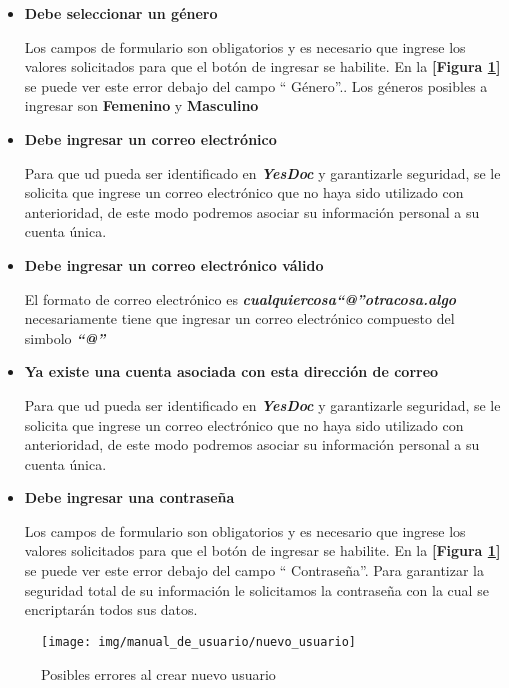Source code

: \begin{itemize}
	\item \textbf{Debe seleccionar un género}
	
		Los campos de formulario son obligatorios y es necesario que ingrese los valores solicitados para que el botón de ingresar se habilite. En la	\textbf{[Figura \ref{mu-nuevo_usuario}]} se puede ver este error debajo del campo `` Género''.. Los géneros posibles a ingresar son \textbf{Femenino} y \textbf{Masculino}
		
	\item \textbf{Debe ingresar un correo electrónico}
	
		Para que ud pueda ser identificado en \textbf{\textit{YesDoc}} y garantizarle seguridad, se le solicita que ingrese un correo electrónico que no haya sido utilizado con anterioridad, de este modo podremos asociar su información personal a su cuenta única.
		
	\item \textbf{Debe ingresar un correo electrónico válido}	
	
	El formato de correo electrónico  es \textbf{\textit{cualquiercosa``@''otracosa.algo}} necesariamente tiene que ingresar un correo electrónico compuesto del simbolo \textbf{\textit{``@''}}
	
	\item \textbf{Ya existe una cuenta asociada con esta dirección de correo}			
	
			Para que ud pueda ser identificado en \textbf{\textit{YesDoc}} y garantizarle seguridad, se le solicita que ingrese un correo electrónico que no haya sido utilizado con anterioridad, de este modo podremos asociar su información personal a su cuenta única.
			
	\item \textbf{Debe ingresar una contraseña}	
	
		Los campos de formulario son obligatorios y es necesario que ingrese los valores solicitados para que el botón de ingresar se habilite.	 En la \textbf{[Figura \ref{mu-nuevo_usuario}]} se puede ver este error debajo del campo `` Contraseña''. Para garantizar la seguridad total de su información le solicitamos la contraseña con la cual se encriptarán todos sus datos.
		
\end{itemize}
 \begin{figure}
 	\centering
 	\texttt{[image: img/manual\_de\_usuario/nuevo\_usuario]}
 	\caption{Posibles errores al crear nuevo usuario}
 	\label{mu-nuevo_usuario}
 \end{figure}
▬▬▬▬▬▬
» TASK DIRECTIONS:
A faithful reproduction of every entry, with no pictures, is the expected answer.

» WRITTEN RESPONSE:
Source code

: \begin{itemize}
	\item \textbf{Debe seleccionar un género}
	
		Los campos de formulario son obligatorios y es necesario que ingrese los valores solicitados para que el botón de ingresar se habilite. En la	\textbf{[Figura \ref{mu-nuevo_usuario}]} se puede ver este error debajo del campo `` Género''.. Los géneros posibles a ingresar son \textbf{Femenino} y \textbf{Masculino}
		
	\item \textbf{Debe ingresar un correo electrónico}
	
		Para que ud pueda ser identificado en \textbf{\textit{YesDoc}} y garantizarle seguridad, se le solicita que ingrese un correo electrónico que no haya sido utilizado con anterioridad, de este modo podremos asociar su información personal a su cuenta única.
		
	\item \textbf{Debe ingresar un correo electrónico válido}	
	
	El formato de correo electrónico  es \textbf{\textit{cualquiercosa``@''otracosa.algo}} necesariamente tiene que ingresar un correo electrónico compuesto del simbolo \textbf{\textit{``@''}}
	
	\item \textbf{Ya existe una cuenta asociada con esta dirección de correo}			
	
			Para que ud pueda ser identificado en \textbf{\textit{YesDoc}} y garantizarle seguridad, se le solicita que ingrese un correo electrónico que no haya sido utilizado con anterioridad, de este modo podremos asociar su información personal a su cuenta única.
			
	\item \textbf{Debe ingresar una contraseña}	
	
		Los campos de formulario son obligatorios y es necesario que ingrese los valores solicitados para que el botón de ingresar se habilite.	 En la \textbf{[Figura \ref{mu-nuevo_usuario}]} se puede ver este error debajo del campo `` Contraseña''. Para garantizar la seguridad total de su información le solicitamos la contraseña con la cual se encriptarán todos sus datos.
		
\end{itemize}
 \begin{figure}
 	\centering
 	\texttt{[image: img/manual\_de\_usuario/nuevo\_usuario]}
 	\caption{Posibles errores al crear nuevo usuario}
 	\label{mu-nuevo_usuario}
 \end{figure}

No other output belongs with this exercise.